Best practices for secure server-to-server communication while maintaining performance

I have a system with two separate servers and I’m wondering if my approach will cause performance problems as I scale up. Let me explain my setup:

My Current Setup

I run two servers:

  1. Public Server - Users can access this to browse products and make purchases. It’s visible to everyone on the internet.

  2. Data Server - This holds all the database information and stays hidden from public access.
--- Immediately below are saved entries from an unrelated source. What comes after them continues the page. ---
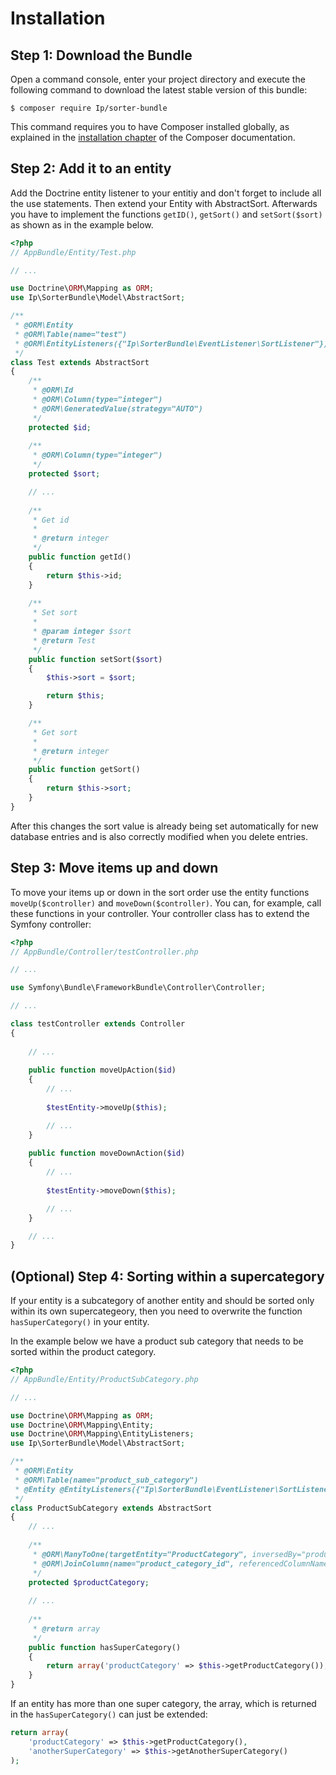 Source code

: Installation
============

Step 1: Download the Bundle
---------------------------

Open a command console, enter your project directory and execute the
following command to download the latest stable version of this bundle:

```console
$ composer require Ip/sorter-bundle
```

This command requires you to have Composer installed globally, as explained
in the [installation chapter](https://getcomposer.org/doc/00-intro.md)
of the Composer documentation.

Step 2: Add it to an entity 
-------------------------

Add the Doctrine entity listener to your entitiy and don't forget to include all the use statements.
Then extend your Entity with AbstractSort. Afterwards you have to implement the functions ```getID()```, ```getSort()``` and ```setSort($sort)``` as shown as in the example below.

```php
<?php
// AppBundle/Entity/Test.php

// ...

use Doctrine\ORM\Mapping as ORM;
use Ip\SorterBundle\Model\AbstractSort;

/**
 * @ORM\Entity
 * @ORM\Table(name="test")
 * @ORM\EntityListeners({"Ip\SorterBundle\EventListener\SortListener"})
 */
class Test extends AbstractSort
{
    /**
     * @ORM\Id
     * @ORM\Column(type="integer")
     * @ORM\GeneratedValue(strategy="AUTO")
     */
    protected $id;
        
    /**
     * @ORM\Column(type="integer")
     */
    protected $sort;

    // ...
    
    /**
     * Get id
     *
     * @return integer 
     */
    public function getId()
    {
        return $this->id;
    }
    
    /**
     * Set sort
     *
     * @param integer $sort
     * @return Test
     */
    public function setSort($sort)
    {
        $this->sort = $sort;

        return $this;
    }

    /**
     * Get sort
     *
     * @return integer 
     */
    public function getSort()
    {
        return $this->sort;
    }
}
```

After this changes the sort value is already being set automatically for new database entries and is also correctly modified when you delete entries.

Step 3: Move items up and down 
-------------------------

To move your items up or down in the sort order use the entity functions ```moveUp($controller)``` and ```moveDown($controller)```. You can, for example, call these functions in your controller. Your controller class has to extend the Symfony controller:

```php
<?php
// AppBundle/Controller/testController.php

// ...

use Symfony\Bundle\FrameworkBundle\Controller\Controller;

// ...

class testController extends Controller
{
    
    // ...
    
    public function moveUpAction($id)
    {
        // ...
        
        $testEntity->moveUp($this);

        // ...
    }
    
    public function moveDownAction($id)
    {
        // ...
        
        $testEntity->moveDown($this);

        // ...
    }

    // ...
}
```

(Optional) Step 4: Sorting within a supercategory
-------------------------

If your entity is a subcategory of another entity and should be sorted only within its own supercategeory, then you need to overwrite the function ```hasSuperCategory()``` in your entity.

In the example below we have a product sub category that needs to be sorted within the product category.

```php
<?php
// AppBundle/Entity/ProductSubCategory.php

// ...

use Doctrine\ORM\Mapping as ORM;
use Doctrine\ORM\Mapping\Entity;
use Doctrine\ORM\Mapping\EntityListeners;
use Ip\SorterBundle\Model\AbstractSort;

/**
 * @ORM\Entity
 * @ORM\Table(name="product_sub_category")
 * @Entity @EntityListeners({"Ip\SorterBundle\EventListener\SortListener"})
 */
class ProductSubCategory extends AbstractSort
{
    // ...
    
    /**
     * @ORM\ManyToOne(targetEntity="ProductCategory", inversedBy="productSubCategories")
     * @ORM\JoinColumn(name="product_category_id", referencedColumnName="id")
     */
    protected $productCategory;
    
    // ...
    
    /**
     * @return array
     */
    public function hasSuperCategory()
    {
        return array('productCategory' => $this->getProductCategory());
    }
}
```

If an entity has more than one super category, the array, which is returned in the ```hasSuperCategory()``` can just be extended:

```php
return array(
    'productCategory' => $this->getProductCategory(),
    'anotherSuperCategory' => $this->getAnotherSuperCategory()
);
```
How They Talk to Each Other

Right now, the public server only contacts the data server when users want to download products with their license keys. The public server runs a script that sends JSON data using curl to the data server. The data server responds with instructions on how to handle the download.

Why I Built It This Way

I wanted to keep the data server completely hidden from users. Even if someone breaks into the public server, they can’t easily access the database without knowing the exact API calls to make.

The Issue I’m Facing

Currently, server communication only happens during downloads, so traffic is low. But I want to add a user dashboard where people can log in, see their licenses, check order history, and manage their accounts. This means the public server will need to make many more requests to the data server for every page load and user action.

I’m concerned this will create a bottleneck and make the user interface slow since every request has to go through this extra step.

Has anyone dealt with similar challenges? What’s the best way to handle this kind of architecture without sacrificing performance?

hmm, a caching layer could be a game changer! how often do you plan to update your data? also, what’s your user growth projection? these might help in scaling effectively!

I built something similar three years back and hit the exact same performance issues once I moved past basic downloads. Here’s what actually worked: ditch individual curl requests and use connection pooling with request batching instead. Don’t make separate API calls for every dashboard piece - bundle them up. When someone loads their dashboard, grab licenses, order history, and account details in one shot. Also, keep HTTP connections alive between your servers instead of opening new ones each time. That alone cut my response times by about 60%. Throw Redis or similar caching on your public server for stuff users access a lot - just set proper TTLs. Your security setup looks good, but you’ve got to fix the communication bottleneck before you can scale this thing.

connection pooling helps, but add async requests to your public server too. fire off multiple API calls at once instead of waiting for each one to finish. handle responses as they roll in so users arent stuck waiting while your servers talk. fixed the same bottleneck issue for me.